THE “Band of Immortals” which prefers to be known as Neolektra took audiences on the journey of a lifetime at their first National Arts Festival performance this week.
Neolektra blends strings, percussion and synth sounds into an epic journey.
They opened with composer and violinist Naomi Tagg’s composition, which she compiled with Vitali Zavondskyy – a Russian born, Canada-based musician.
“I’ve never met him, and we’ve written two pieces together,” Tagg said after the show. “He just gets me, and it’s so cool working with him because we’ve never met except online.”
Neolektra presented epic-themed titles at their National Arts Festival debut performance, which were, in order: Immortals, Images of War, The Legend (Asturias), Wong Chia Chi’s Theme (From the film ‘Lust’), A Stolen Tango, Birth of a Heroine, Victory Does Not Make us Conquerors (Game of Thrones theme song), Goodbye, Bailando can el Destino, Forbidden Friendship, and finally ending with Dragon Born which is from the video game called Skyrim.
Immortals was an epic sound fusion which exploded into Images of war, flowing into another dimension of reality – listening to the skies colliding as The Legend (Asturias) fed into a perfect rendition of Desplat’s Wong Chia Chi’s Theme.

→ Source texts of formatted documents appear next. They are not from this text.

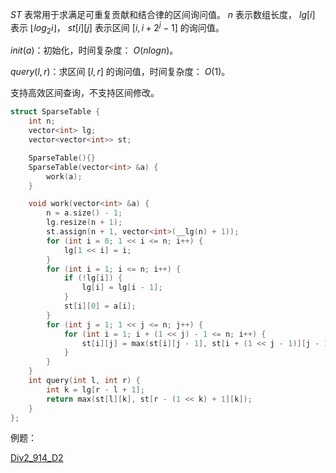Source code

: $ST$ 表常用于求满足可重复贡献和结合律的区间询问值。 $n$ 表示数组长度， $lg[i]$ 表示 $\lfloor log_2i\rfloor$， $st[i][j]$ 表示区间 $[i, i+2^j-1]$ 的询问值。

$init(a)$：初始化，时间复杂度： $O(nlogn)$。

$query(l,r)$：求区间 $[l,r]$ 的询问值，时间复杂度： $O(1)$。

支持高效区间查询，不支持区间修改。

```C++
struct SparseTable {
    int n;
    vector<int> lg;
    vector<vector<int>> st;

    SparseTable(){}
    SparseTable(vector<int> &a) { 
        work(a); 
    }

    void work(vector<int> &a) {
        n = a.size() - 1;
        lg.resize(n + 1);
        st.assign(n + 1, vector<int>(__lg(n) + 1));
        for (int i = 0; 1 << i <= n; i++) {
            lg[1 << i] = i;
        }
        for (int i = 1; i <= n; i++) {
            if (!lg[i]) {
                lg[i] = lg[i - 1];
            }
            st[i][0] = a[i];
        }
        for (int j = 1; 1 << j <= n; j++) {
            for (int i = 1; i + (1 << j) - 1 <= n; i++) {
                st[i][j] = max(st[i][j - 1], st[i + (1 << j - 1)][j - 1]);
            }
        }
    }
    int query(int l, int r) {
        int k = lg[r - l + 1];
        return max(st[l][k], st[r - (1 << k) + 1][k]);
    }
};
```

例题：

[Div2_914_D2](https://codeforces.com/contest/1904/problem/D2)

This futuristic band of “immortals” may very well have come to haunt mortals with an impossible-to-forget sound – the sort which is remembered intrinsically. Neolektra invokes a nostalgic feeling from a future yet to be seen, something this world remembers vaguely off the shores of the memory banks.
The Birth of a Heroine is one of Tagg’s own compositions which achieved optimum effect in transporting the audience. This epic mythical quest of a sound is what makes epic films epic. Tagg also composed the tear-jerking Goodbye which is a soothing sound with perfect pitch.

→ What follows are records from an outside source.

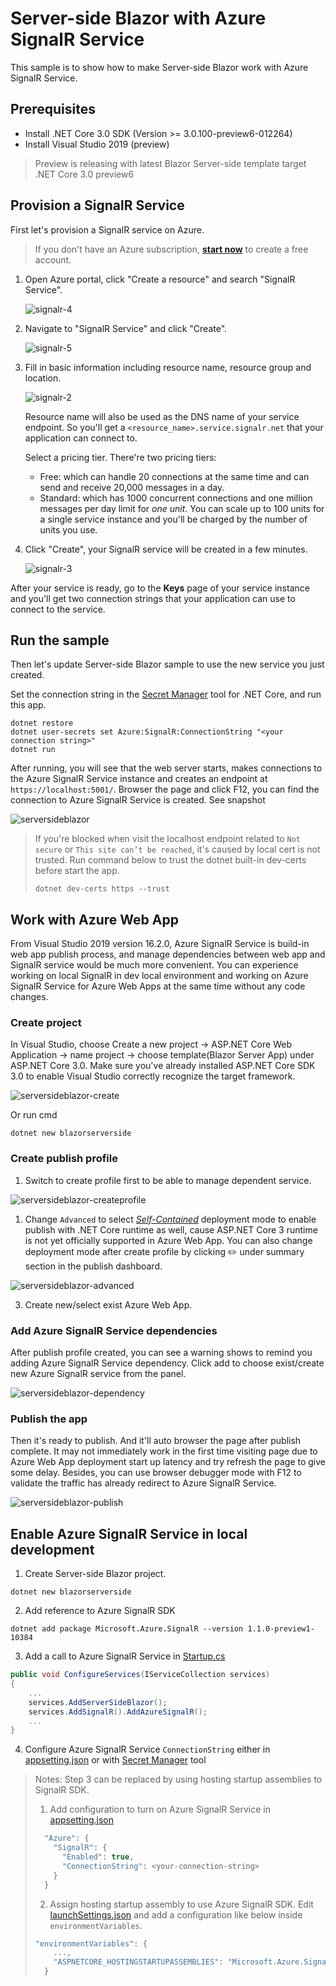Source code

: # Server-side Blazor with Azure SignalR Service

This sample is to show how to make Server-side Blazor work with Azure SignalR Service.

## Prerequisites
* Install .NET Core 3.0 SDK (Version >= 3.0.100-preview6-012264)
* Install Visual Studio 2019 (preview)
> Preview is releasing with latest Blazor Server-side template target .NET Core 3.0 preview6

## Provision a SignalR Service

First let's provision a SignalR service on Azure. 
> If you don't have an Azure subscription, **[start now](https://azure.microsoft.com/en-us/free/)** to create a free account.

1. Open Azure portal, click "Create a resource" and search "SignalR Service".

   ![signalr-4](../../docs/images/signalr-4.png)

2. Navigate to "SignalR Service" and click "Create".
   
   ![signalr-5](../../docs/images/signalr-5.png)

3. Fill in basic information including resource name, resource group and location.

   ![signalr-2](../../docs/images/signalr-2.png)

   Resource name will also be used as the DNS name of your service endpoint. So you'll get a `<resource_name>.service.signalr.net` that your application can connect to.

   Select a pricing tier. There're two pricing tiers:
   
   * Free: which can handle 20 connections at the same time and can send and receive 20,000 messages in a day.
   * Standard: which has 1000 concurrent connections and one million messages per day limit for *one unit*. You can scale up to 100 units for a single service instance and you'll be charged by the number of units you use.

4. Click "Create", your SignalR service will be created in a few minutes.

   ![signalr-3](../../docs/images/signalr-3.png)

After your service is ready, go to the **Keys** page of your service instance and you'll get two connection strings that your application can use to connect to the service.

## Run the sample

Then let's update Server-side Blazor sample to use the new service you just created.

Set the connection string in the [Secret Manager](https://docs.microsoft.com/en-us/aspnet/core/security/app-secrets?view=aspnetcore-2.1&tabs=visual-studio#secret-manager) tool for .NET Core, and run this app.

```
dotnet restore
dotnet user-secrets set Azure:SignalR:ConnectionString "<your connection string>"
dotnet run
```

After running, you will see that the web server starts, makes connections to the Azure SignalR Service instance and creates an endpoint at `https://localhost:5001/`. Browser the page and click F12, you can find the connection to Azure SignalR Service is created. See snapshot 

![serversideblazor](../../docs/images/serversideblazor.png)

> If you're blocked when visit the localhost endpoint related to `Not secure` or `This site can’t be reached`, it's caused by local cert is not trusted. Run command below to trust the dotnet built-in dev-certs before start the app.
> ```
> dotnet dev-certs https --trust
> ```

## Work with Azure Web App

From Visual Studio 2019 version 16.2.0, Azure SignalR Service is build-in web app publish process, and manage dependencies between web app and SignalR service would be much more convenient. You can experience working on local SignalR in dev local environment and working on Azure SignalR Service for Azure Web Apps at the same time without any code changes.

### Create project

In Visual Studio, choose Create a new project -> ASP.NET Core Web Application -> name project -> choose template(Blazor Server App) under ASP.NET Core 3.0. Make sure you've already installed ASP.NET Core SDK 3.0 to enable Visual Studio correctly recognize the target framework.

![serversideblazor-create](../../docs/images/serversideblazor-create.png)

Or run cmd
```
dotnet new blazorserverside 
```

### Create publish profile
1. Switch to create profile first to be able to manage dependent service.
   
![serversideblazor-createprofile](../../docs/images/serversideblazor-createprofile.png)

1. Change `Advanced` to select [*Self-Contained*](https://docs.microsoft.com/en-us/dotnet/core/deploying/#self-contained-deployments-scd) deployment mode to enable publish with .NET Core runtime as well, cause ASP.NET Core 3 runtime is not yet officially supported in Azure Web App. You can also change deployment mode after create profile by clicking :pencil2: under summary section in the publish dashboard.

![serversideblazor-advanced](../../docs/images/serversideblazor-advanced.png)

3. Create new/select exist Azure Web App.

### Add Azure SignalR Service dependencies

After publish profile created, you can see a warning shows to remind you adding Azure SignalR Service dependency. Click add to choose exist/create new Azure SignalR service from the panel.

![serversideblazor-dependency](../../docs/images/serversideblazor-dependency.png)

### Publish the app

Then it's ready to publish. And it'll auto browser the page after publish complete. It may not immediately work in the first time visiting page due to Azure Web App deployment start up latency and try refresh the page to give some delay. Besides, you can use browser debugger mode with F12 to validate the traffic has already redirect to Azure SignalR Service.

![serversideblazor-publish](../../docs/images/serversideblazor-publish.png)

## Enable Azure SignalR Service in local development

1. Create Server-side Blazor project.

```
dotnet new blazorserverside 
```

2. Add reference to Azure SignalR SDK
   
```
dotnet add package Microsoft.Azure.SignalR --version 1.1.0-preview1-10384
```

3. Add a call to Azure SignalR Service in [Startup.cs](Startup.cs)
   
```cs
public void ConfigureServices(IServiceCollection services)
{
    ...
    services.AddServerSideBlazor();
    services.AddSignalR().AddAzureSignalR();
    ...
}
```

4. Configure Azure SignalR Service `ConnectionString` either in [appsetting.json](appsettings.json) or with [Secret Manager](https://docs.microsoft.com/en-us/aspnet/core/security/app-secrets?view=aspnetcore-2.1&tabs=visual-studio#secret-manager) tool

> Notes: Step 3 can be replaced by using hosting startup assemblies to SignalR SDK.
> 
> 1. Add configuration to turn on Azure SignalR Service in [appsetting.json](appsettings.json)
> ```js
>   "Azure": {
>     "SignalR": {
>       "Enabled": true,
>       "ConnectionString": <your-connection-string>
>     }
>   }
> ```
> 
> 2. Assign hosting startup assembly to use Azure SignalR SDK. Edit [launchSettings.json](Properties\launchSettings.json) and add a configuration like below inside `environmentVariables`.
> ```js
> "environmentVariables": {
>     ...,
>     "ASPNETCORE_HOSTINGSTARTUPASSEMBLIES": "Microsoft.Azure.SignalR"
>   }
> ```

The title is a starting point,” Tagg said of the group’s music. “You’re given the title, the track is Immortals, and it’s for the listener to create their own story. It’s giving them that fuel to take themselves on a journey.
“In Images of War, you can see the different soldiers marching, you see the sadness on the battlefield, the loss and the destruction and the total devastation. It’s for people to take it wherever they really want to take it because the sky is the limit, your imagination is limitless,” she said.